For Period Ended December 31, 1999

[  ] Transition Report on Form 10-K         [  ] Transition Report on Form 10-Q
[  ] Transition Report on Form 20-F         [  ] Transition Report on Form N-SAR
[  ] Transition Report on Form 11-K

For the Transition Period Ended:

         Nothing in this form shall be construed to imply that the Commission
has verified any information contained herein.

         If the notification relates to a portion of the filing checked above,
identify the Item(s) to which the notification relates:  Form 10-K in its
entirety.

                         PART I - REGISTRANT INFORMATION

                                 PLAINWELL INC.
                            (full name of registrant)

                         1270 Northland Drive, Suite 300
                              Minneapolis, MN 55120
                     (address of principal executive office)

                       PART II - RULES 12b-25(b) AND (c)

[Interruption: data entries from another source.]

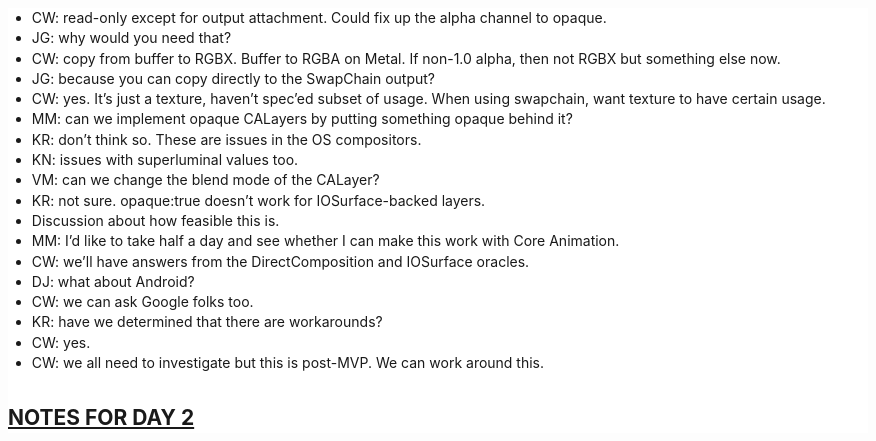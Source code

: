 * CW: read-only except for output attachment. Could fix up the alpha channel to opaque.
* JG: why would you need that?
* CW: copy from buffer to RGBX. Buffer to RGBA on Metal. If non-1.0 alpha, then not RGBX but something else now.
* JG: because you can copy directly to the SwapChain output?
* CW: yes. It’s just a texture, haven’t spec’ed subset of usage. When using swapchain, want texture to have certain usage.
* MM: can we implement opaque CALayers by putting something opaque behind it?
* KR: don’t think so. These are issues in the OS compositors.
* KN: issues with superluminal values too.
* VM: can we change the blend mode of the CALayer?
* KR: not sure. opaque:true doesn’t work for IOSurface-backed layers.
* Discussion about how feasible this is.
* MM: I’d like to take half a day and see whether I can make this work with Core Animation.
* CW: we’ll have answers from the DirectComposition and IOSurface oracles.
* DJ: what about Android?
* CW: we can ask Google folks too.
* KR: have we determined that there are workarounds?
* CW: yes.
* CW: we all need to investigate but this is post-MVP. We can work around this.


## [NOTES FOR DAY 2](https://docs.google.com/document/d/1HR9vPk48-lhzHAsyF57QzjKMmi0gQHfSXMmyqZuFWkc/)
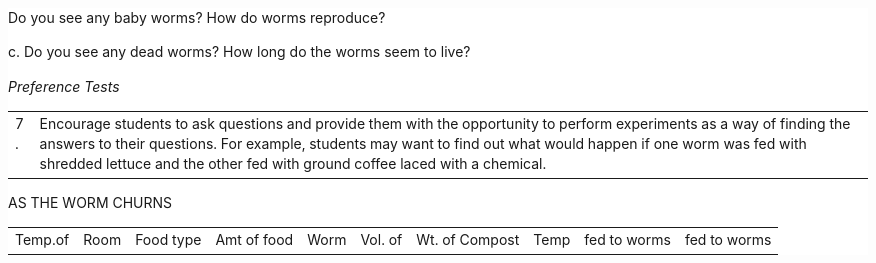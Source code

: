 Do you see any baby worms? How do worms reproduce?
</td>
</tr>
<tr>
<td>
</td>
<td>
c.
</td>
<td>
Do you see any dead worms? How long do the worms seem to live?
</td>
</tr>
</table>
<p>
<i>
Preference Tests
</i>
</p>
<table border="0">
<tr>
<td>
7.
</td>
<td>
Encourage students to ask questions and provide them with the opportunity to perform experiments as a way of finding the answers to their questions. For example, students may want to find out what would happen if one worm was fed with shredded lettuce and the other fed with ground coffee laced with a chemical.
</td>
</tr>
</table>
AS THE WORM CHURNS
<table border="0">
<tr>
<td>
Temp.of
</td>
<td>
Room
</td>
<td>
Food type
</td>
<td>
Amt of food
</td>
<td>
Worm
</td>
<td>
Vol. of
</td>
<td>
Wt. of Compost
</td>
<td>
Temp
</td>
<td>
fed to worms
</td>
<td>
fed to worms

If the subject report could not be filed without unreasonable effort or expense
and the registrant seeks relief pursuant to Rule 12b-25(b), the following should
be completed.

[x] (a) The reasons described in reasonable detail in Part III of this form
could not be eliminated without unreasonable effort or expense;

[x] (b) The subject annual report, semi-annual report, transition report on Form
10-K, 20-F, 11-K or Form N-SAR, or portion thereof will be filed on or before
the 15th calendar day following the prescribed due date; or the subject
quarterly report or transition report on form 10-Q, or portion thereof will be
filed on or before the fifth calendar day following the prescribed due date; and

[ ] (c) The accountant's statement or other exhibit required by Rule 12b-25(c)
has been attached if applicable.
<PAGE>   2



                              PART III - NARRATIVE

State below in reasonable detail the reasons why Form 10-K and Form 10-KSB,
11-K, 20-F, 10-Q and Form 10-QSB, N-SAR or the transition report of portion
thereof could not be filed within the prescribed time period:

     PLAINWELL INC. will not file its annual report on Form 10-K for the year
ending December 31, 1999, on its March 30 deadline for making such filing for
the following reasons. In preparing the financial statements to be included in
our annual report on Form 10-K, we determined that as of December 31, 1999, we
were in default of the minimum net worth covenant as defined in our revolving
credit facility with Congress Financial Corporation ("Congress"). We are in
discussions with Congress regarding such default and anticipate obtaining a
waiver from Congress relating to such default. We also anticipate amending the
credit agreement to avoid future default of the net worth covenant. While there
can be no assurances that we will obtain such waiver and amendment, we
anticipate having them in place in time to file our annual report in the next
15 days.




<PAGE>   3



                           PART IV - OTHER INFORMATION

          (1) Name and telephone number of person to contact in regard to this
     information:

                    Jeffrey A. Arnesen
                    Senior Vice President and Chief Financial Officer
                    (651) 365-3100

          (2) Have all other periodic reports required under Section 13 or 15(d)
     of the Securities Exchange Act of 1934 or Section 30 of the Investment
     Company Act of 1940 during the preceding 12 months or for such shorter
     period that the registrant was required to file such report(s) been filed?
     If the answer is no, identify the report(s). [x] Yes [ ] No

          (3) Is it anticipated that any significant change in results of
     operations from the corresponding period for the last fiscal year will be
     reflected by the earnings statements to be included in the subject report
     or portion thereof? [x] Yes [ ] No

If so: attach an explanation of the anticipated change, both narratively and
quantitatively, and, if appropriate, state the reasons why a reasonable estimate
of the results cannot be made:

<TABLE>
<CAPTION>

                                                     Year Ended December 31,
                                                     1999              1998
                                                 --------------    -------------
<S>                                              <C>               <C>
     (In thousands)
Net sales                                        $     210,306     $     193,181
Gross margin                                            22,195            24,036
Operating income                                         2,563             8,094
Income (loss) before
     extraordinary item                               (12,065)           (4,456)
Net income (loss)                                     (13,386)           (5,053)

</TABLE>

RESULTS OF OPERATIONS

YEAR ENDED DECEMBER 31, 1999 COMPARED TO THE YEAR ENDED DECEMBER 31, 1998

Net Sales

During the year ended December 31, 1999, the Company had net sales of $210.3
million compared to $193.2 million in 1998. The Company's 1998 net sales include
the results of the Consumer Products Division beginning on its acquisition date
of March 6, 1998, or approximately ten months, compared to a full year in 1999.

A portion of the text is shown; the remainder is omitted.